TRY IT – Start with the first line of the records below. Output each line exactly, ending with the one that contains "We consider a".
_ _ _
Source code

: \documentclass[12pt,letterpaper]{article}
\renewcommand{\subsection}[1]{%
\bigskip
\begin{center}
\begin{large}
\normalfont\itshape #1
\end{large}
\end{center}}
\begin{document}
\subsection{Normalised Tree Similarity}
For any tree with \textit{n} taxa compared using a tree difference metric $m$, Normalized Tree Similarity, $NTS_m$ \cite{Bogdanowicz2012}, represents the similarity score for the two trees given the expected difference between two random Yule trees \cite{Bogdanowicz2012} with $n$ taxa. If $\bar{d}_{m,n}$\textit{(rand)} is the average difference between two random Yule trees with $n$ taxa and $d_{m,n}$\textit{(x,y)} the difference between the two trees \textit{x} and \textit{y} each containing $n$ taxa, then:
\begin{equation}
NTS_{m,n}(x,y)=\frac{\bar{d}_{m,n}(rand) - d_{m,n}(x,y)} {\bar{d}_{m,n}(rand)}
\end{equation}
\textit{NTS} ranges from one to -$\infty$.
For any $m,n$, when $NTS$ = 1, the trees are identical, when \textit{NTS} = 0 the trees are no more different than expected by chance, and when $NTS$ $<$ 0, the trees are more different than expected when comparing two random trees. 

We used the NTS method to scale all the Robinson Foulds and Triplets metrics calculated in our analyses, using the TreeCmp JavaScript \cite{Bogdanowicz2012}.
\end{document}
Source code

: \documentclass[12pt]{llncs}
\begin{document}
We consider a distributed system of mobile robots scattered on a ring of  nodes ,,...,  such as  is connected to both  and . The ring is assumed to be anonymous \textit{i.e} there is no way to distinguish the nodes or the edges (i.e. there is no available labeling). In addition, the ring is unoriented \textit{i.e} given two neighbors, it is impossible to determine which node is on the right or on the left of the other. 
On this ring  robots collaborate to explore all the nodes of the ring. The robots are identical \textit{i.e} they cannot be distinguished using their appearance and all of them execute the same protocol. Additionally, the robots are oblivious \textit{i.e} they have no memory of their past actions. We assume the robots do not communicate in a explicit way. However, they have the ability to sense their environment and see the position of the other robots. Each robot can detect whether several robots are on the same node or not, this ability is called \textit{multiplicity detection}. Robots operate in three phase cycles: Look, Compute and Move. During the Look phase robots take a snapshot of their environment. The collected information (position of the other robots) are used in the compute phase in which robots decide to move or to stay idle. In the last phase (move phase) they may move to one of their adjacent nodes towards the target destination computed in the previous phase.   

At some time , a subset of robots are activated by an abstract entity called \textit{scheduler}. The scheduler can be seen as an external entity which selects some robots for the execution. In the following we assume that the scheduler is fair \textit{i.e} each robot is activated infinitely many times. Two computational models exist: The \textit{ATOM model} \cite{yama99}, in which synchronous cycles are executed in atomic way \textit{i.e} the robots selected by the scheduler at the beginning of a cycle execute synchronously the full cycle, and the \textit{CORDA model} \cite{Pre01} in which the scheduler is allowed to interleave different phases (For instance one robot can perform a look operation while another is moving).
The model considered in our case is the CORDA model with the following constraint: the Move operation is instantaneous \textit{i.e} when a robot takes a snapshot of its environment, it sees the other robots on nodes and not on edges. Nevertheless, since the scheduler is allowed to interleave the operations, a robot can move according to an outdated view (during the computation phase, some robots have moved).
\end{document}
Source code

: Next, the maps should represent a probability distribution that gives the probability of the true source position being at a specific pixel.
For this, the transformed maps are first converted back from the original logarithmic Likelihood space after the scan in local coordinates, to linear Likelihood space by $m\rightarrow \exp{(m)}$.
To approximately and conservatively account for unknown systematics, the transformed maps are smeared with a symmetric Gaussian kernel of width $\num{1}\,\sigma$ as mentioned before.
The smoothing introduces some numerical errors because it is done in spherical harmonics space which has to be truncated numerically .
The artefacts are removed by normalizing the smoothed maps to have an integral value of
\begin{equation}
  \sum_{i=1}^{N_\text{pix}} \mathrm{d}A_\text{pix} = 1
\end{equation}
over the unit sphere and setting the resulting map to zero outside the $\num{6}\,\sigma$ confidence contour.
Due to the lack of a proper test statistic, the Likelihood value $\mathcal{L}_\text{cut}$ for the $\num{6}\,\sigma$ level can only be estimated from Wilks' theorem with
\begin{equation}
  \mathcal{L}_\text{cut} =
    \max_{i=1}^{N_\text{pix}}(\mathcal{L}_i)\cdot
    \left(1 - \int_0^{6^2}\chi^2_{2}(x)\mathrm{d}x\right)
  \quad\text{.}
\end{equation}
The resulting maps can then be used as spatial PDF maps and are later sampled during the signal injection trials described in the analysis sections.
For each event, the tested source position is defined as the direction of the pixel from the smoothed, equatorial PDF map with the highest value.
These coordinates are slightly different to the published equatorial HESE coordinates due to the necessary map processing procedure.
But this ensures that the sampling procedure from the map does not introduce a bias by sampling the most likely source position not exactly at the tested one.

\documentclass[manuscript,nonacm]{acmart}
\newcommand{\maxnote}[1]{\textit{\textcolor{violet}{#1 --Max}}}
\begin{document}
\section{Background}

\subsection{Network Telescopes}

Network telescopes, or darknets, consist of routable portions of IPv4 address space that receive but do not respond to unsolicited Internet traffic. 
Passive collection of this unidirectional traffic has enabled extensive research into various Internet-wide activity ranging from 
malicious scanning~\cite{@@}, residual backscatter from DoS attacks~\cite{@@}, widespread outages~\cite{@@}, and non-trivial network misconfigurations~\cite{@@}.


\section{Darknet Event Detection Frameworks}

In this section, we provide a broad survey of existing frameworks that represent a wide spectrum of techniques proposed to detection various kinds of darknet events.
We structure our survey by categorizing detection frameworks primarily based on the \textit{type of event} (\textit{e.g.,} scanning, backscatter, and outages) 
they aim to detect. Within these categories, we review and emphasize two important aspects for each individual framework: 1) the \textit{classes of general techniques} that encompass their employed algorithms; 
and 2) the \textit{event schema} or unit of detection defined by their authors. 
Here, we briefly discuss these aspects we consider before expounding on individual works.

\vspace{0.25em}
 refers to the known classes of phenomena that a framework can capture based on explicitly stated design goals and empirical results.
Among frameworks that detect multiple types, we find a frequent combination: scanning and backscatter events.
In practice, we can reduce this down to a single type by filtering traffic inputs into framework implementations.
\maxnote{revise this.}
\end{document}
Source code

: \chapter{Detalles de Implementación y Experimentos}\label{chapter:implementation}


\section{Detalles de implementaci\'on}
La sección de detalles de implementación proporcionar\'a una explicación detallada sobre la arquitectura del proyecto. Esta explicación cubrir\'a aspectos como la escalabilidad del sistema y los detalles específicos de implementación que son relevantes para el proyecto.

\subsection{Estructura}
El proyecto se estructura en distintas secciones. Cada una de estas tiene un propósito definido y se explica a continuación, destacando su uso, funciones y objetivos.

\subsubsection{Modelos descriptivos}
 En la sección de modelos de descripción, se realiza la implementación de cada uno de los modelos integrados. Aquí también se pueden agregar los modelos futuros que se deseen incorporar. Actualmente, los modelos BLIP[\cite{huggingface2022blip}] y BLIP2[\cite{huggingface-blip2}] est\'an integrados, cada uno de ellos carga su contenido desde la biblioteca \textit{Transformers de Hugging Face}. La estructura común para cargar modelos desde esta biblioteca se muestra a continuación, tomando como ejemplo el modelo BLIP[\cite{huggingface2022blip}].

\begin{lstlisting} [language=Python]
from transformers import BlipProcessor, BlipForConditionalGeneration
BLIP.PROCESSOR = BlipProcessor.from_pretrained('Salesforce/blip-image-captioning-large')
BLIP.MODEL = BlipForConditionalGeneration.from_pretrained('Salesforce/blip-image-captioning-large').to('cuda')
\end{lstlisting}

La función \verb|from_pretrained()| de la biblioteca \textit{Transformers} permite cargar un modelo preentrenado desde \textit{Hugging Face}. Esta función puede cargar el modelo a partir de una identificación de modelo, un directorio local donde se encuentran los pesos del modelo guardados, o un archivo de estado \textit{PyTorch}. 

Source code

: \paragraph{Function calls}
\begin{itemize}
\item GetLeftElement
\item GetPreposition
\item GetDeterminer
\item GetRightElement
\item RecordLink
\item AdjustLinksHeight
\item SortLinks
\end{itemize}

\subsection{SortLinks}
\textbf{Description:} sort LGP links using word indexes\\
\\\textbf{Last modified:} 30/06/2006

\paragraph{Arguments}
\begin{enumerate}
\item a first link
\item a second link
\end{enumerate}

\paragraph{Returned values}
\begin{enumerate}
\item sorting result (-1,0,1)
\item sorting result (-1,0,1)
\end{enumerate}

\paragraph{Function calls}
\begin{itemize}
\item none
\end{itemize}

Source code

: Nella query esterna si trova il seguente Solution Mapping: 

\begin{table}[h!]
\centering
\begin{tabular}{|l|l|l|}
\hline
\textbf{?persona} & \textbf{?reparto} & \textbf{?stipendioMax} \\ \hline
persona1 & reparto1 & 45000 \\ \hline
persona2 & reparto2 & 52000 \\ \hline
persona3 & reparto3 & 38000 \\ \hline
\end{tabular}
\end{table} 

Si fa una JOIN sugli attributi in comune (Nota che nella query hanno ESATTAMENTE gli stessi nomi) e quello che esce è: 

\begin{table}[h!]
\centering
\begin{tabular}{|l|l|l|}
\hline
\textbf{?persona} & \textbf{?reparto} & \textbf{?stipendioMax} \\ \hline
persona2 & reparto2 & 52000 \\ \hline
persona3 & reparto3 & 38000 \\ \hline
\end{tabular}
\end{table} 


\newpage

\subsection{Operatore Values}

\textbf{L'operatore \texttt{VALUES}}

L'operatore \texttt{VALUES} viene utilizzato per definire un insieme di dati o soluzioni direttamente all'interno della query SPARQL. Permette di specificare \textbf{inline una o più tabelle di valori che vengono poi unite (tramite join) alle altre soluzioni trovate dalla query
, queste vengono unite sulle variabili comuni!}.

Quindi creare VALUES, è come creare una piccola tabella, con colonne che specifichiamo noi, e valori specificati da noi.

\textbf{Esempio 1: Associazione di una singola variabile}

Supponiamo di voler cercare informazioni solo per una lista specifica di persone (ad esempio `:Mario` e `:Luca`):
_ _ _
THE ANSWER –
Source code

: \documentclass[12pt,letterpaper]{article}
\renewcommand{\subsection}[1]{%
\bigskip
\begin{center}
\begin{large}
\normalfont\itshape #1
\end{large}
\end{center}}
\begin{document}
\subsection{Normalised Tree Similarity}
For any tree with \textit{n} taxa compared using a tree difference metric $m$, Normalized Tree Similarity, $NTS_m$ \cite{Bogdanowicz2012}, represents the similarity score for the two trees given the expected difference between two random Yule trees \cite{Bogdanowicz2012} with $n$ taxa. If $\bar{d}_{m,n}$\textit{(rand)} is the average difference between two random Yule trees with $n$ taxa and $d_{m,n}$\textit{(x,y)} the difference between the two trees \textit{x} and \textit{y} each containing $n$ taxa, then:
\begin{equation}
NTS_{m,n}(x,y)=\frac{\bar{d}_{m,n}(rand) - d_{m,n}(x,y)} {\bar{d}_{m,n}(rand)}
\end{equation}
\textit{NTS} ranges from one to -$\infty$.
For any $m,n$, when $NTS$ = 1, the trees are identical, when \textit{NTS} = 0 the trees are no more different than expected by chance, and when $NTS$ $<$ 0, the trees are more different than expected when comparing two random trees. 

We used the NTS method to scale all the Robinson Foulds and Triplets metrics calculated in our analyses, using the TreeCmp JavaScript \cite{Bogdanowicz2012}.
\end{document}
Source code

: \documentclass[12pt]{llncs}
\begin{document}
We consider a distributed system of mobile robots scattered on a ring of  nodes ,,...,  such as  is connected to both  and . The ring is assumed to be anonymous \textit{i.e} there is no way to distinguish the nodes or the edges (i.e. there is no available labeling). In addition, the ring is unoriented \textit{i.e} given two neighbors, it is impossible to determine which node is on the right or on the left of the other. 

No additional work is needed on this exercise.